**Aim of the task:**
Look over the lines below. Report each one that includes the string "eines".
***** Raw data *****
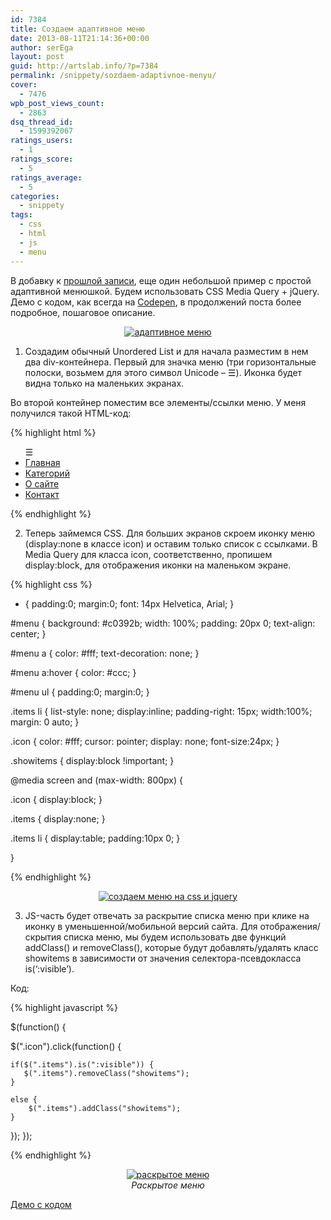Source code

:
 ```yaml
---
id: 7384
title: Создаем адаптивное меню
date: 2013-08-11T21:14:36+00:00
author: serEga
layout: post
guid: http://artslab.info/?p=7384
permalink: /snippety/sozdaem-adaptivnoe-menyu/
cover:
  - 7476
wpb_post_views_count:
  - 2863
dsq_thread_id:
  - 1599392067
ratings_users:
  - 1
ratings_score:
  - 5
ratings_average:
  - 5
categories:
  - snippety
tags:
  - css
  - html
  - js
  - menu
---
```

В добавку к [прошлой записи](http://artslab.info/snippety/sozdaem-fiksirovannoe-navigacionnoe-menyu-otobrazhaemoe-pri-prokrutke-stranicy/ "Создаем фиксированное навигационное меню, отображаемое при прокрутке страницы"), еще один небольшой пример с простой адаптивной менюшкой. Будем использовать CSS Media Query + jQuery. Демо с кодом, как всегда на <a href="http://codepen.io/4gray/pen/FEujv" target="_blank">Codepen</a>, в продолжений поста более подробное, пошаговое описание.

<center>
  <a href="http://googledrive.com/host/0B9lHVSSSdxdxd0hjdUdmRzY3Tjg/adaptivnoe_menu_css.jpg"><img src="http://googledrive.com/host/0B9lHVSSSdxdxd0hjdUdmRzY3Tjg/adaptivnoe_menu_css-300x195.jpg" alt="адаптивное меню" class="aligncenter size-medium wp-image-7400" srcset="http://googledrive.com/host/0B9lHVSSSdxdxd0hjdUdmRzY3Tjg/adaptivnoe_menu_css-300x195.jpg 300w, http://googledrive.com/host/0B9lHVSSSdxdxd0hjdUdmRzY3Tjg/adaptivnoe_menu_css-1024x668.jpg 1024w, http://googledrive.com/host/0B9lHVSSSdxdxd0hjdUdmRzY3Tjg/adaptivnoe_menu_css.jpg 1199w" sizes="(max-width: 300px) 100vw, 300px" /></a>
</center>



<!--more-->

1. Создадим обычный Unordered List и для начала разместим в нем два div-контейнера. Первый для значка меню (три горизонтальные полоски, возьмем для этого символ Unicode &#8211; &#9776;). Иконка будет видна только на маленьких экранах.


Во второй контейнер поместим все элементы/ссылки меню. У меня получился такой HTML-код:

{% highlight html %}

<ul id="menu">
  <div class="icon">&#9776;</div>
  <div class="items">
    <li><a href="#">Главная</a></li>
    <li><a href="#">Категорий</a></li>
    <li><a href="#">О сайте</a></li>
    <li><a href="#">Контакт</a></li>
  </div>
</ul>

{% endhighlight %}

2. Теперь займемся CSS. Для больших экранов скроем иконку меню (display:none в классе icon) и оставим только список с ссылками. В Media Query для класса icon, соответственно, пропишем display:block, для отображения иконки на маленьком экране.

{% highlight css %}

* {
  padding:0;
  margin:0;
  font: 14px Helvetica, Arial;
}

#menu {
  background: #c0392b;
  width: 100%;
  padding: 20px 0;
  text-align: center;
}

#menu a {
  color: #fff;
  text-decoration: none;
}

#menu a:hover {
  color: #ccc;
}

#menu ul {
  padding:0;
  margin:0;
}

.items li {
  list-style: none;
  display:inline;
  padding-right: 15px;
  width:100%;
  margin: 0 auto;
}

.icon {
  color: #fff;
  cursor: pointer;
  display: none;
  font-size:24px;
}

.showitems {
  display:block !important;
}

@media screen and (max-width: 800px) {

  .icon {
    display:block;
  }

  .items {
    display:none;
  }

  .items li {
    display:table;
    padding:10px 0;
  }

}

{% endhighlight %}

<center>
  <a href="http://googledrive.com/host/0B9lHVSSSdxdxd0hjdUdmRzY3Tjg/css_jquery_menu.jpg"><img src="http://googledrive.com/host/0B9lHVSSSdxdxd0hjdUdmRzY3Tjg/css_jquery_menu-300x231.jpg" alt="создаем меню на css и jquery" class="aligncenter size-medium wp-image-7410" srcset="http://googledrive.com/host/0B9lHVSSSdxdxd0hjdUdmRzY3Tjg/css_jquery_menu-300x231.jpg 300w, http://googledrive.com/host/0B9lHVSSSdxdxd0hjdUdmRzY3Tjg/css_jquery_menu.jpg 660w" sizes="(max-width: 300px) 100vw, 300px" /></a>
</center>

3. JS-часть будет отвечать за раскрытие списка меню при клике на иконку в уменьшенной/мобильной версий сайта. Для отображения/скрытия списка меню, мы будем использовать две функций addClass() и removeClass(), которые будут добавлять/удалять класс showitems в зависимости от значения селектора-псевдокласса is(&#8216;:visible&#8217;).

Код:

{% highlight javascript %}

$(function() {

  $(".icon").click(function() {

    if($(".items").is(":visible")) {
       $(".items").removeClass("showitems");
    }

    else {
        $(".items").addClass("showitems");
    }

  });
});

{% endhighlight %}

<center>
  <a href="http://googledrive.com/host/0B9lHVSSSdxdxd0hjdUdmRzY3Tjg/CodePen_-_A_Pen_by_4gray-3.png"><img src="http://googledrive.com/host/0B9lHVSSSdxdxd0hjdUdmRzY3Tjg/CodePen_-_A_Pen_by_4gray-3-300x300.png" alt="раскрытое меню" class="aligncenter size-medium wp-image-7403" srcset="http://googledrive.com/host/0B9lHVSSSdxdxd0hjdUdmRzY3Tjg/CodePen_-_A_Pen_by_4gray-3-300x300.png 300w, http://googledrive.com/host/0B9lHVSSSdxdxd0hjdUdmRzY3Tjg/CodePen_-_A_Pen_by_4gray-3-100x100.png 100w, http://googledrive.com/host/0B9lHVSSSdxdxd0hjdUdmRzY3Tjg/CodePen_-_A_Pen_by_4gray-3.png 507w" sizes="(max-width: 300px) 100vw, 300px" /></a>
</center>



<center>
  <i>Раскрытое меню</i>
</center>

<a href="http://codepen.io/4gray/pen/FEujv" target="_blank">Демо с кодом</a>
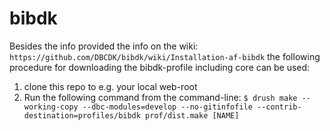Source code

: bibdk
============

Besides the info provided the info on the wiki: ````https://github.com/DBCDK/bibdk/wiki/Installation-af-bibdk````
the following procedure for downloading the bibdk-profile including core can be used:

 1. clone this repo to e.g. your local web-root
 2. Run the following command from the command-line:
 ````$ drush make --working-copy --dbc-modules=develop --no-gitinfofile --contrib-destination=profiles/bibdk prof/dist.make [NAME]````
*****
***** Raw data *****
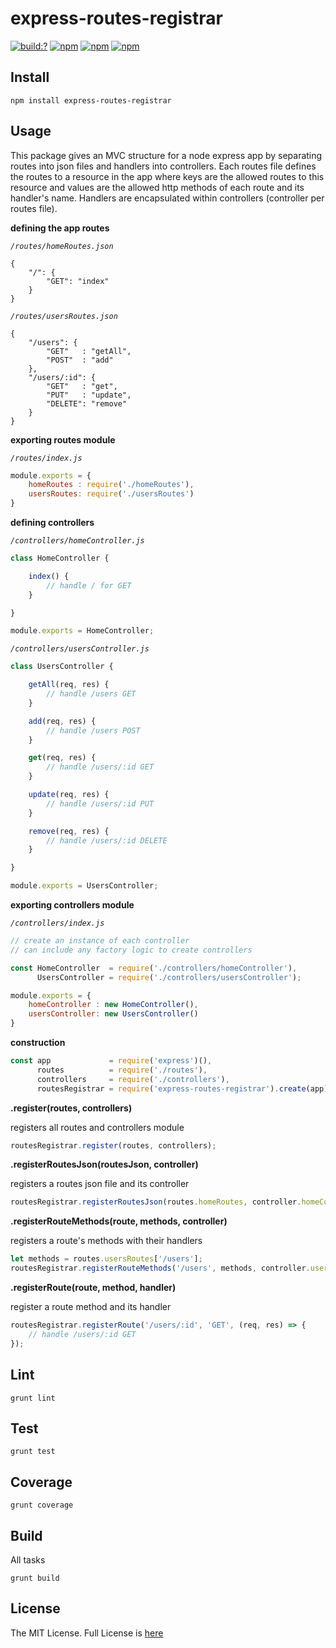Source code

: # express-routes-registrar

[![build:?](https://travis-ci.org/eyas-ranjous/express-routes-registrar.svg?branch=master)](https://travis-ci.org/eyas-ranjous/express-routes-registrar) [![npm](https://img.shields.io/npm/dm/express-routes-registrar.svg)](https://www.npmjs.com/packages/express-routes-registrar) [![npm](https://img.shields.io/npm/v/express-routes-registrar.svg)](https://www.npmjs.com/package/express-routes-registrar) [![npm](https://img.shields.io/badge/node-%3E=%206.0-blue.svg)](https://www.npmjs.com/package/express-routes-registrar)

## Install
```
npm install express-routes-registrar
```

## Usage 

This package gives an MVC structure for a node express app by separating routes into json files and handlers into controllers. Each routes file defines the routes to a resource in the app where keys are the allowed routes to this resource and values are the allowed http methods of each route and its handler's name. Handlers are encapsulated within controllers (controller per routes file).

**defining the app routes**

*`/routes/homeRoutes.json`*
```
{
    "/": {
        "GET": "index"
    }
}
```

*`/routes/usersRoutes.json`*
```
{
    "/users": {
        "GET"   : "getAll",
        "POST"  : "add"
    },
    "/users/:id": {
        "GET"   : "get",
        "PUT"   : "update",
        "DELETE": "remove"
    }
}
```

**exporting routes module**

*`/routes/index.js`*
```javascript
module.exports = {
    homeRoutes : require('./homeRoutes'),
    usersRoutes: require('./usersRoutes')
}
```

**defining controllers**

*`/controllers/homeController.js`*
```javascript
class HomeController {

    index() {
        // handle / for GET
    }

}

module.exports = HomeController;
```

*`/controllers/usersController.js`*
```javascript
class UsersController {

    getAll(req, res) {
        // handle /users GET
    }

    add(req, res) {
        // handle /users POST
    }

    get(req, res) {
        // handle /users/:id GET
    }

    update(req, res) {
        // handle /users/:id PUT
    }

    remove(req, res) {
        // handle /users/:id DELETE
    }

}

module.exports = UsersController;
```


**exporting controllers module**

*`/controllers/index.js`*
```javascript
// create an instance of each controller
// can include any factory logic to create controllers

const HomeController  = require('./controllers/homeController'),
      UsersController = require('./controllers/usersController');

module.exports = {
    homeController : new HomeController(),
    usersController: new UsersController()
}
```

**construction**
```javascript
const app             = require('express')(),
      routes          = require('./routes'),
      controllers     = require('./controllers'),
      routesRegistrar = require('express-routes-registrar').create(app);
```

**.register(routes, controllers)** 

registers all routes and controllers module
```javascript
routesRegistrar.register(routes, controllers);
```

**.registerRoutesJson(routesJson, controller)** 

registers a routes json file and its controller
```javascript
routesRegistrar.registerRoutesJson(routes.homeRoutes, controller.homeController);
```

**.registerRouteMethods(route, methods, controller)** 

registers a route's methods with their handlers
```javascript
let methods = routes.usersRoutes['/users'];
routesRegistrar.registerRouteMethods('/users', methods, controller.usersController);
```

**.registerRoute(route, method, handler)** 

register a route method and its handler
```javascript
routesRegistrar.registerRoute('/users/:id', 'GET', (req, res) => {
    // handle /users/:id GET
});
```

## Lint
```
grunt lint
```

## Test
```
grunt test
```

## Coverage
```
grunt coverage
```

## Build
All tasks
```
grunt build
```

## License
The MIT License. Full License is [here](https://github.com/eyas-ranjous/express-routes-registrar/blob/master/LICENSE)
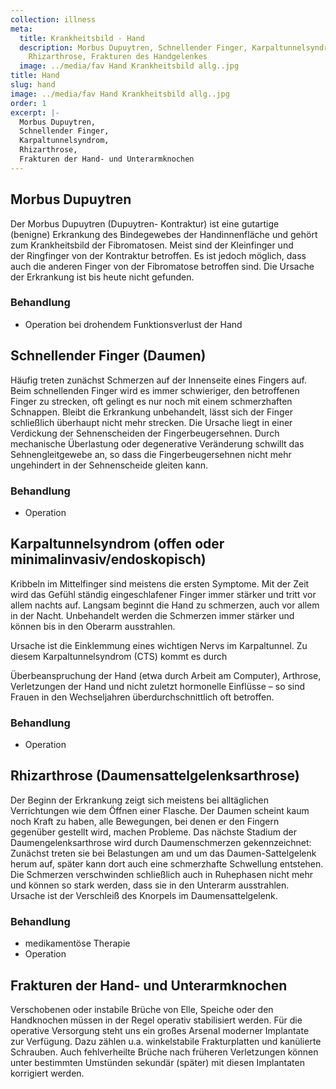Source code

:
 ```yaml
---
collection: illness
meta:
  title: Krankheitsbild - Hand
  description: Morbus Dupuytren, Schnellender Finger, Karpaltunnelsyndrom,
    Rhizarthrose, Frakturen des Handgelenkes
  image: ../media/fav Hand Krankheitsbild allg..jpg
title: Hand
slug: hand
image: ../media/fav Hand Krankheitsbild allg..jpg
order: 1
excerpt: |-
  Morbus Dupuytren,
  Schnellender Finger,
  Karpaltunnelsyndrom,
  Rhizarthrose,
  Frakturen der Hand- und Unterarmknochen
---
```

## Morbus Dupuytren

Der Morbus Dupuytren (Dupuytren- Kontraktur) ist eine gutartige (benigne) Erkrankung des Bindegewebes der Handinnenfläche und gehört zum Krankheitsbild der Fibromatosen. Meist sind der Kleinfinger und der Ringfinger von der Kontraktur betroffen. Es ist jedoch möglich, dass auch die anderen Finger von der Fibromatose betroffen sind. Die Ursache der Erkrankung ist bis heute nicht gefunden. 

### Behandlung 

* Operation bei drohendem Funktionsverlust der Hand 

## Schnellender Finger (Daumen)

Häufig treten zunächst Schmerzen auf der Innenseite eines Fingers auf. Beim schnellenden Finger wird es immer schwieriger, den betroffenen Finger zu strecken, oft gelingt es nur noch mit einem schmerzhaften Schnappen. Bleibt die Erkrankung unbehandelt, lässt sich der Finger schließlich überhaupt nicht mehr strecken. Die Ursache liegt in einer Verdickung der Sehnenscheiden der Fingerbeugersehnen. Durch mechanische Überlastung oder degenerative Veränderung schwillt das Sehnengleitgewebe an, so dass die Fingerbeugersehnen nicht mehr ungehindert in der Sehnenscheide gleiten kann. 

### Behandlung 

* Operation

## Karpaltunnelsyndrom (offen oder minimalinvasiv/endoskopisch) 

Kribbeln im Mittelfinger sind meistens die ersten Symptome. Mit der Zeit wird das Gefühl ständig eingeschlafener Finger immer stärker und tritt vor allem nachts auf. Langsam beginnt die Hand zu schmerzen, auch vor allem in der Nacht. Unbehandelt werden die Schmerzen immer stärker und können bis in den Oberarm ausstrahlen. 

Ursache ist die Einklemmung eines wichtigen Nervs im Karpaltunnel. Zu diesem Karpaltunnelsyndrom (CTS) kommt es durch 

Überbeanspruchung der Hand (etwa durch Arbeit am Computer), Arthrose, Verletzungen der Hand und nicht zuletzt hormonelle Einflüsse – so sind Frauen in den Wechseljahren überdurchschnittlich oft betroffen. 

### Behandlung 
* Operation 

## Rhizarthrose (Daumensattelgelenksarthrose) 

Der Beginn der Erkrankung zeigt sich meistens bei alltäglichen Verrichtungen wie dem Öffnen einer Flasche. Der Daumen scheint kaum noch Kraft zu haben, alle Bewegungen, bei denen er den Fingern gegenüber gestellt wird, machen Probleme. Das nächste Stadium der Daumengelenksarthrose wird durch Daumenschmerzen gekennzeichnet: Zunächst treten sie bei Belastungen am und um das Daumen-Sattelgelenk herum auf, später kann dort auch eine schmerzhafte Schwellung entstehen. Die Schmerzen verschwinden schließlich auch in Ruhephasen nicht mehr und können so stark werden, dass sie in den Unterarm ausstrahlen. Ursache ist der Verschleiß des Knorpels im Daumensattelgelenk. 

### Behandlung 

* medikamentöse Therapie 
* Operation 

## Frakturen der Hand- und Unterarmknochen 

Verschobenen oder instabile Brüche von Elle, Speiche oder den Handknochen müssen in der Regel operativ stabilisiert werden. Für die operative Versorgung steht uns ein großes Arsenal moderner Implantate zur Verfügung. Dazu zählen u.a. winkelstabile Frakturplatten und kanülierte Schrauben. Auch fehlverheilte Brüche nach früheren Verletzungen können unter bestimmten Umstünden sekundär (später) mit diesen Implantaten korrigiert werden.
*****
**Output for this exercise:**
Häufig treten zunächst Schmerzen auf der Innenseite eines Fingers auf. Beim schnellenden Finger wird es immer schwieriger, den betroffenen Finger zu strecken, oft gelingt es nur noch mit einem schmerzhaften Schnappen. Bleibt die Erkrankung unbehandelt, lässt sich der Finger schließlich überhaupt nicht mehr strecken. Die Ursache liegt in einer Verdickung der Sehnenscheiden der Fingerbeugersehnen. Durch mechanische Überlastung oder degenerative Veränderung schwillt das Sehnengleitgewebe an, so dass die Fingerbeugersehnen nicht mehr ungehindert in der Sehnenscheide gleiten kann. 
Ursache ist die Einklemmung eines wichtigen Nervs im Karpaltunnel. Zu diesem Karpaltunnelsyndrom (CTS) kommt es durch 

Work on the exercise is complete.